Feeding is probably the most important activity for all living beings. In the wild, animals spend most of their awake time exploring their surroundings, searching for food. This typically includes studying new areas and new things in their surroundings and pursuing prey. Thanks to the easy availability of food in modern societies, most humans spend much less time searching for food. However, deciding what to eat, where to get the food from, and activities needed to obtain and eat food are an important part of human life as well.
Deciding what to eat, where to get the food from, and the activities needed to obtain and eat food are also important parts of human life
Foraging for food
At the turn of the century, scientific evidence pointed to the fact that living organisms have distinct “modes of operation” characterized by specific emotions, accompanying motives, and resulting behavior.

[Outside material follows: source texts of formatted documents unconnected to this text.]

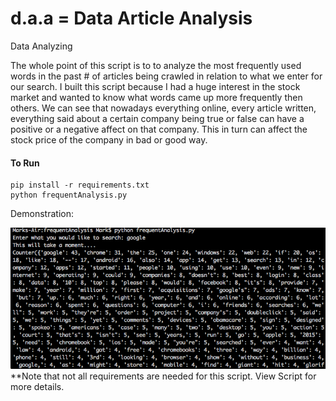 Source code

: # d.a.a = Data Article Analysis
Data Analyzing 

The whole point of this script is to to analyze the most frequently used words in the past # of articles being crawled in relation to what we enter for our search. I built this script because I had a huge interest in the stock market and wanted to know what words came up more frequently then others. We can see that nowadays everything online, every article written, everything said about a certain company being true or false can have a positive or a negative affect on that company. This in turn can affect the stock price of the company in bad or good way. 

#### To Run
```
pip install -r requirements.txt
python frequentAnalysis.py

```
Demonstration: 

![alt tag](https://github.com/mtamer/d.a.a/blob/master/ex.png)
**Note that not all requirements are needed for this script. View Script for more details.
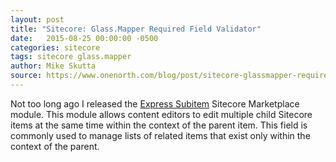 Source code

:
```yaml
---
layout: post
title: "Sitecore: Glass.Mapper Required Field Validator"
date:   2015-08-25 00:00:00 -0500
categories: sitecore
tags: sitecore glass.mapper
author: Mike Skutta
source: https://www.onenorth.com/blog/post/sitecore-glassmapper-required-field-validator
---
```


Not too long ago I released the [Express Subitem](https://marketplace.sitecore.net/Modules/E/Express_Subitem.aspx?sc_lang=en) Sitecore Marketplace module. This module allows content editors to edit multiple child Sitecore items at the same time within the context of the parent item. This field is commonly used to manage lists of related items that exist only within the context of the parent. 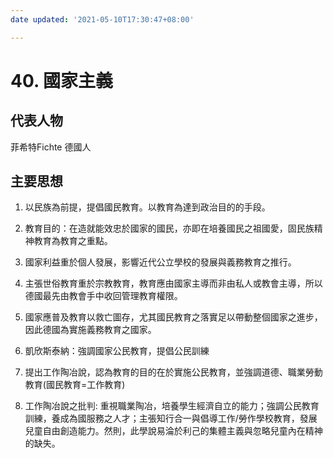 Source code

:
 ```yaml
---
date updated: '2021-05-10T17:30:47+08:00'

---
```


# 40. 國家主義

## 代表人物

菲希特Fichte 德國人

## 主要思想

1.  以民族為前提，提倡國民教育。以教育為達到政治目的的手段。

2.  教育目的：在造就能效忠於國家的國民，亦即在培養國民之祖國愛，固民族精神教育為教育之重點。

3.  國家利益重於個人發展，影響近代公立學校的發展與義務教育之推行。

4.  主張世俗教育重於宗教教育，教育應由國家主導而非由私人或教會主導，所以德國最先由教會手中收回管理教育權限。

5.  國家應普及教育以救亡圖存，尤其國民教育之落實足以帶動整個國家之進步，因此德國為實施義務教育之國家。

6.  凱欣斯泰納：強調國家公民教育，提倡公民訓練

7.  提出工作陶冶說，認為教育的目的在於實施公民教育，並強調道德、職業勞動教育(國民教育=工作教育)

8.  工作陶冶說之批判: 重視職業陶冶，培養學生經濟自立的能力；強調公民教育訓練，養成為國服務之人才；主張知行合一與倡導工作/勞作學校教育，發展兒童自由創造能力。然則，此學說易淪於利己的集體主義與忽略兒童內在精神的缺失。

The famous neuroscientist Jakk Panksepp proposed seven such biologically determined primary emotional systems (Panksepp, 2004, 2011). He named one of them Seeking.
Panksepp’s Seeking system drives the urge to explore, investigate, and make sense of the environment, motivating goal-directed behaviors. It is associated with the feeling of anticipation and excitement when pursuing desired outcomes, such as finding food, resources, or novel experiences. It is linked to the activity of the mesolimbic dopamine pathway in the brain, which plays a crucial role in reward and motivation.
Neurobiology of seeking food
Panksepp’s theory brought a very global understanding of how food-seeking behavior works. However, many details are still not well understood. A recent study demonstrated that activating a set of neurons located in the arcuate nucleus of the brain’s hypothalamus region initiates consumption of the available food (in rodents). These neurons are called Agouti-related peptide or AgRP neurons (Hedrih, 2024; Sternson & Atasoy, 2014), but they are also known as hunger neurons (see Figure 1).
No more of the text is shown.